# Work item:
From the line with "- **OPTIONAL** to" through the final line of the entries below, write out each line exactly and nothing else.

# Plain-text document sources:
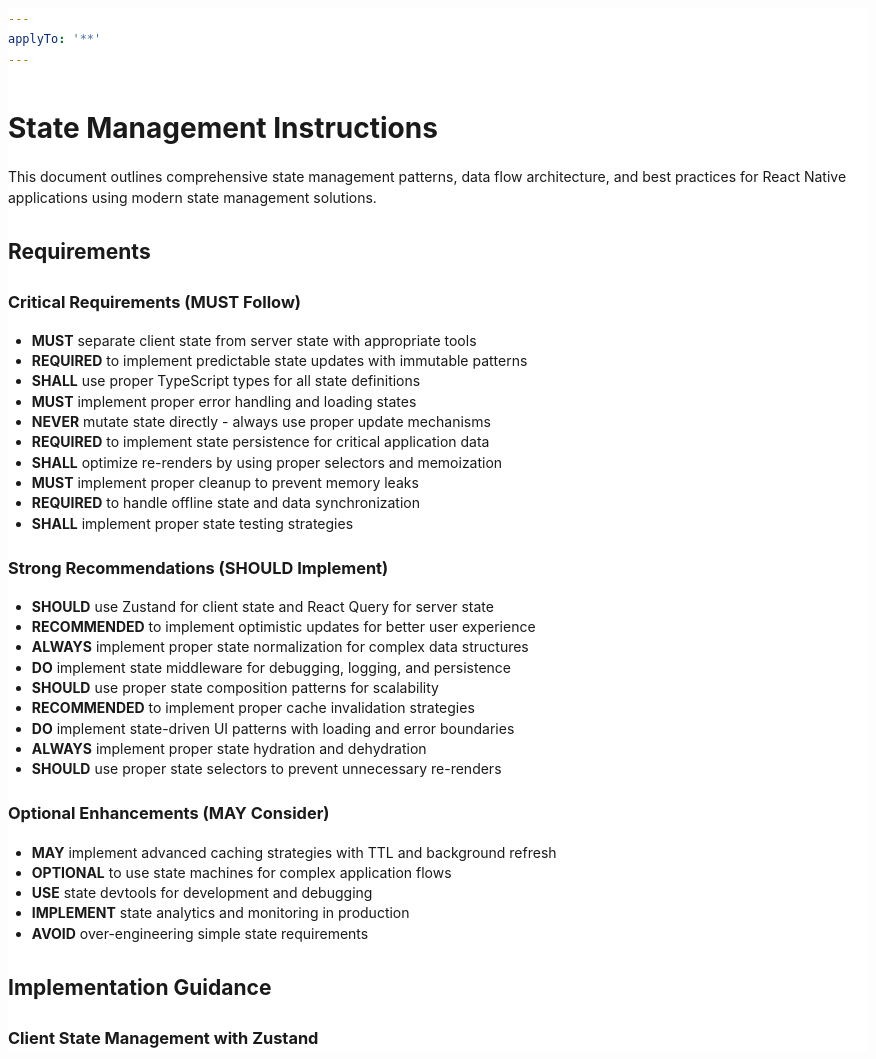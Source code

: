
 ```yaml
---
applyTo: '**'
---
```


# State Management Instructions

This document outlines comprehensive state management patterns, data flow architecture, and best practices for React Native applications using modern state management solutions.

## Requirements

### Critical Requirements (**MUST** Follow)

- **MUST** separate client state from server state with appropriate tools
- **REQUIRED** to implement predictable state updates with immutable patterns
- **SHALL** use proper TypeScript types for all state definitions
- **MUST** implement proper error handling and loading states
- **NEVER** mutate state directly - always use proper update mechanisms
- **REQUIRED** to implement state persistence for critical application data
- **SHALL** optimize re-renders by using proper selectors and memoization
- **MUST** implement proper cleanup to prevent memory leaks
- **REQUIRED** to handle offline state and data synchronization
- **SHALL** implement proper state testing strategies

### Strong Recommendations (**SHOULD** Implement)

- **SHOULD** use Zustand for client state and React Query for server state
- **RECOMMENDED** to implement optimistic updates for better user experience
- **ALWAYS** implement proper state normalization for complex data structures
- **DO** implement state middleware for debugging, logging, and persistence
- **SHOULD** use proper state composition patterns for scalability
- **RECOMMENDED** to implement proper cache invalidation strategies
- **DO** implement state-driven UI patterns with loading and error boundaries
- **ALWAYS** implement proper state hydration and dehydration
- **SHOULD** use proper state selectors to prevent unnecessary re-renders

### Optional Enhancements (**MAY** Consider)

- **MAY** implement advanced caching strategies with TTL and background refresh
- **OPTIONAL** to use state machines for complex application flows
- **USE** state devtools for development and debugging
- **IMPLEMENT** state analytics and monitoring in production
- **AVOID** over-engineering simple state requirements

## Implementation Guidance

### Client State Management with Zustand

# Solution:
- **OPTIONAL** to use state machines for complex application flows
- **USE** state devtools for development and debugging
- **IMPLEMENT** state analytics and monitoring in production
- **AVOID** over-engineering simple state requirements

## Implementation Guidance

### Client State Management with Zustand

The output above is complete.